Forum Discussion
Andy_LoCascio
Feb 28, 2024Copper Contributor
Create Custom Video Avatar
I am attempting to build a real-time text to speech application using a custom video avatar. I am struggling to determine how to actually create the avatar.
I have located the following two resources which include an overview of the creation process and instructions for the recording process.
However, I cannot determine how to actually create the avatar from the recorded video samples. I assume it is not as simple as submitting them as a training file. What are the next steps?
Any help would be greatly appreciated.
- Ayan_ChawlaMicrosoftHi Andy,
In the preview stage of this service, the training will be done manually by Microsoft. You'll be notified after the model is successfully trained.
You can fill the form for that - https://customervoice.microsoft.com/Pages/ResponsePage.aspx?id=v4j5cvGGr0GRqy180BHbR7en2Ais5pxKtso_Pz4b1_xURFZNMk5NQzVHNFNQVzJIWDVWTDZVVVEzMSQlQCN0PWcu
Basic steps to do that -
1. Get the consent video with the given statements- https://github.com/Azure-Samples/cognitive-services-speech-sdk/blob/master/sampledata/customavatar/verbal-statement-all-locales.txt
2. Prepare the training data - https://learn.microsoft.com/en-us/azure/ai-services/speech-service/text-to-speech-avatar/custom-avatar-record-video-samples
3. Train the model - Done by Microsoft as of 24th April, 2024. Please fill the above form.

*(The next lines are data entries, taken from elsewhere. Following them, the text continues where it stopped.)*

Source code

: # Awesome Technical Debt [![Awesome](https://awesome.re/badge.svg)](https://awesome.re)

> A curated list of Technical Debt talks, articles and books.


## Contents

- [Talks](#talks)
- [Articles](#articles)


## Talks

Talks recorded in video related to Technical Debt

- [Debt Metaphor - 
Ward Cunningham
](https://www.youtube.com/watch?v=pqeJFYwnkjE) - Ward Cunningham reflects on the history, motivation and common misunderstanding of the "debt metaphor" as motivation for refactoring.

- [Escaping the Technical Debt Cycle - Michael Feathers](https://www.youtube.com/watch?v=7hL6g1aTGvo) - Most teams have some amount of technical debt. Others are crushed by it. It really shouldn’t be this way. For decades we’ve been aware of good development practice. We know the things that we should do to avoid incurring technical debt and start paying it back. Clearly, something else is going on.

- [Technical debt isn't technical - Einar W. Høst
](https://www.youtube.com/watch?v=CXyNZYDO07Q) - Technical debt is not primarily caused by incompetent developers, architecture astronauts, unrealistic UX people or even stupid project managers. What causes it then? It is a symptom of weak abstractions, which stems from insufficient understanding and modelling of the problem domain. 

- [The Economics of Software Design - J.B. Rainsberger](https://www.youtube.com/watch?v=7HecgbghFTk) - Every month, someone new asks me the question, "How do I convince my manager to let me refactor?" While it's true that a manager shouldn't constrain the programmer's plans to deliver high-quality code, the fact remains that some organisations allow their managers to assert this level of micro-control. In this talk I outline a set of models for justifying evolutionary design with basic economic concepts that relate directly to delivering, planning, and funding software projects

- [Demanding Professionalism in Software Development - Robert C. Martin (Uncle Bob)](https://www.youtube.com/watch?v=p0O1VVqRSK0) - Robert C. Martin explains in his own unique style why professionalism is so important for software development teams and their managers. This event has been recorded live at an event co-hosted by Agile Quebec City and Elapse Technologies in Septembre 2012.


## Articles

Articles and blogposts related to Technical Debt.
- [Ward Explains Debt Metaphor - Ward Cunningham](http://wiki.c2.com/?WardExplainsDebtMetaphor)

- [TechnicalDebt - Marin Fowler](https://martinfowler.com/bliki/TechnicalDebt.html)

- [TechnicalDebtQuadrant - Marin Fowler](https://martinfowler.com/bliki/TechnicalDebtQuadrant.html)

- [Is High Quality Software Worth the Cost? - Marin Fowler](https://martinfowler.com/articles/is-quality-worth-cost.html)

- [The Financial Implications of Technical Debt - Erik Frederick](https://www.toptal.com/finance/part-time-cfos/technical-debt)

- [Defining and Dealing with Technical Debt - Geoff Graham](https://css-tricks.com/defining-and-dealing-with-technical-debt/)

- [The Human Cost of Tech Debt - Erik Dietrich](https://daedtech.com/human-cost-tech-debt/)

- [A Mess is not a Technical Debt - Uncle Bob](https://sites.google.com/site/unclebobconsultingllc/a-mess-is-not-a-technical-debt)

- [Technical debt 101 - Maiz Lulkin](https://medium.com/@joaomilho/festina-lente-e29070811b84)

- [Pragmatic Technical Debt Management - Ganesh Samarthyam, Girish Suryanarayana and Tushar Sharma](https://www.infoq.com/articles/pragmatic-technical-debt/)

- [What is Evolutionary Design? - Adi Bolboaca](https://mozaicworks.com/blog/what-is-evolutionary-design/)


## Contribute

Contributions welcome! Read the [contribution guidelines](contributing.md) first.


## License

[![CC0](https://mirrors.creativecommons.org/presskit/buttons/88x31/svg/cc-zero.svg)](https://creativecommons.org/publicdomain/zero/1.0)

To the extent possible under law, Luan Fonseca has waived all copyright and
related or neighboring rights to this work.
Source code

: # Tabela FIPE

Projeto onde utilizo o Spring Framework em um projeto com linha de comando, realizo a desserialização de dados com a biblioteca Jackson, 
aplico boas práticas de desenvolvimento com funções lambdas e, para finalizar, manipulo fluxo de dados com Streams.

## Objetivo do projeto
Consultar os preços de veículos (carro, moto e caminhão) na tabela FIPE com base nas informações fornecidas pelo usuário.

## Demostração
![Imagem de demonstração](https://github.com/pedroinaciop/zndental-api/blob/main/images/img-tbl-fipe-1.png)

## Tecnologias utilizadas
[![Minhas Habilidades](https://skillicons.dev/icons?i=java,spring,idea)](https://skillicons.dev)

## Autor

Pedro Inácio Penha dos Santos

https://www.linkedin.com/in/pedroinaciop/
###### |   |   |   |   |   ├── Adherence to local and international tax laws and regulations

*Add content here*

4. Deploy and use the Avatar - https://learn.microsoft.com/en-us/azure/ai-services/speech-service/text-to-speech-avatar/custom-avatar-endpoint
Reference Link - https://learn.microsoft.com/en-us/azure/ai-services/speech-service/text-to-speech-avatar/what-is-custom-text-to-speech-avatar#how-does-it-work
For the real time, we need to install the speech SDK and use it - https://learn.microsoft.com/en-us/azure/ai-services/speech-service/text-to-speech-avatar/real-time-synthesis-avatar
** Please mark the answer as solved- user089Copper ContributorApart from the upfront custom avatar generation cost and the synthesis cost, are there any other costs involved? We are planning to occasionally use the custom avatar for batch synthesis.